It’s a busy, busy time for the cognac industry right now, with important issues coming to pass almost on a daily basis. And of course, Cognac-Expert do our best to make sure that you’re updated on a regular basis with everything is going on.
New Plantation Rights
We’ve reported many times over the last year or so about the proposed relaxation of planting rights in the area of Cognac. From the board room to the vineyards, he arguments for and against have been raging, but in a recent press conference Christopher Forget, President of the Union Générale des Viticulteurs pour la défense de l’appellation Cognac (UVBC), gave the opinion of the union on the fact that many growers and traders have expressed a desire to see the vineyards become larger.
“These are opinions of the individual, not of the industry as a whole.” He also stated that the UVBC wants to begin the discussion amongst themselves and then take it up with tbe BNIC.
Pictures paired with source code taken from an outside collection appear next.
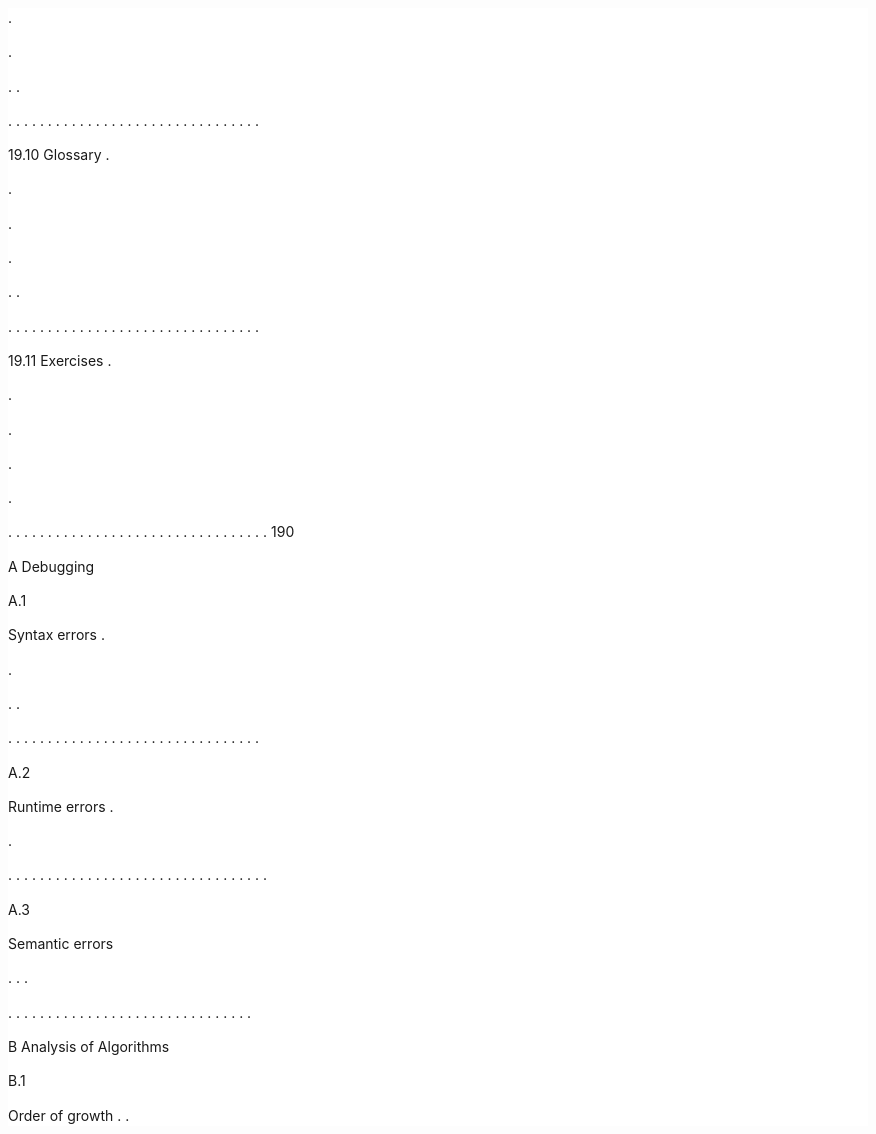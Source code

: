 .

.

. .

. . . . . . . . . . . . . . . . . . . . . . . . . . . . . . . .

19.10 Glossary .

.

.

.

. .

. . . . . . . . . . . . . . . . . . . . . . . . . . . . . . . .

19.11 Exercises .

.

.

.

.

. . . . . . . . . . . . . . . . . . . . . . . . . . . . . . . . . 190

A Debugging

A.1

Syntax errors .

.

. .

. . . . . . . . . . . . . . . . . . . . . . . . . . . . . . . .

A.2

Runtime errors .

.

. . . . . . . . . . . . . . . . . . . . . . . . . . . . . . . . .

A.3

Semantic errors

. . .

. . . . . . . . . . . . . . . . . . . . . . . . . . . . . . .

B Analysis of Algorithms

B.1

Order of growth . .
Forget also spoke about the high level of vine performance that’s been requested by the industry for the coming year (AP 10.83 hl / ha). As far as he’s concerned, this is a good thing, and something that can only be good for the industry.
However, he also touched on the fact that the raw stocks of wine have been dwindling over the past few years. In 2006, these accounted for 38 per cent of the total stock. Today, this is down to 25 per cent.
Good News for Growers – prices for raw eaux-de-vie to rise
Farming the vines is undoubtedly a skilled and difficult job, so when you realise that, according to the UGVC, the price paid to growers over the last 30 years has actually declined by 17 per cent, then the move to amend this can only be a good thing.
Increased production costs, amongst other things, are one reason for this decline in income. It’s been requested by the growers that this shortfall is rectified over the next three to four years, and plans are already in place to rectify this. In 2011 the prices paid were increased by four to five per cent. This year it’s hoped that the price will be raised by another 1.3 per cent.
New Age for XO Cognac
Understanding what is meant by the different types of cognac and how this relates to age can be a little complicated to understand, to say the least. Previously the minimum time period that a cognac had to be aged to qualify for XO status was six years. But to ensure the quality is kept at a high a standard as possible this is to be raised to a minimum of 10 years. The same will also apply to armagnac – the similar eaux-de-vie that is made in the Gascony region of France.
Originally this change (for cognac) was to have been implemented in 2016. However, due to low stocks of older cognacs the date has been delayed until 2018. For armagnac the new age is being carried out in stages. In 2010 it was raised to seven years, then to nine years in 2012 and this year the 10 year limit is coming into play.
Didier Vassor, of the BNIC, says that since 2009 the demand for older cognacs – particularly to Asia – has grown by 28.7 per cent, with VSOP, XO and older cognacs accounting for more than 50 per cent of sales.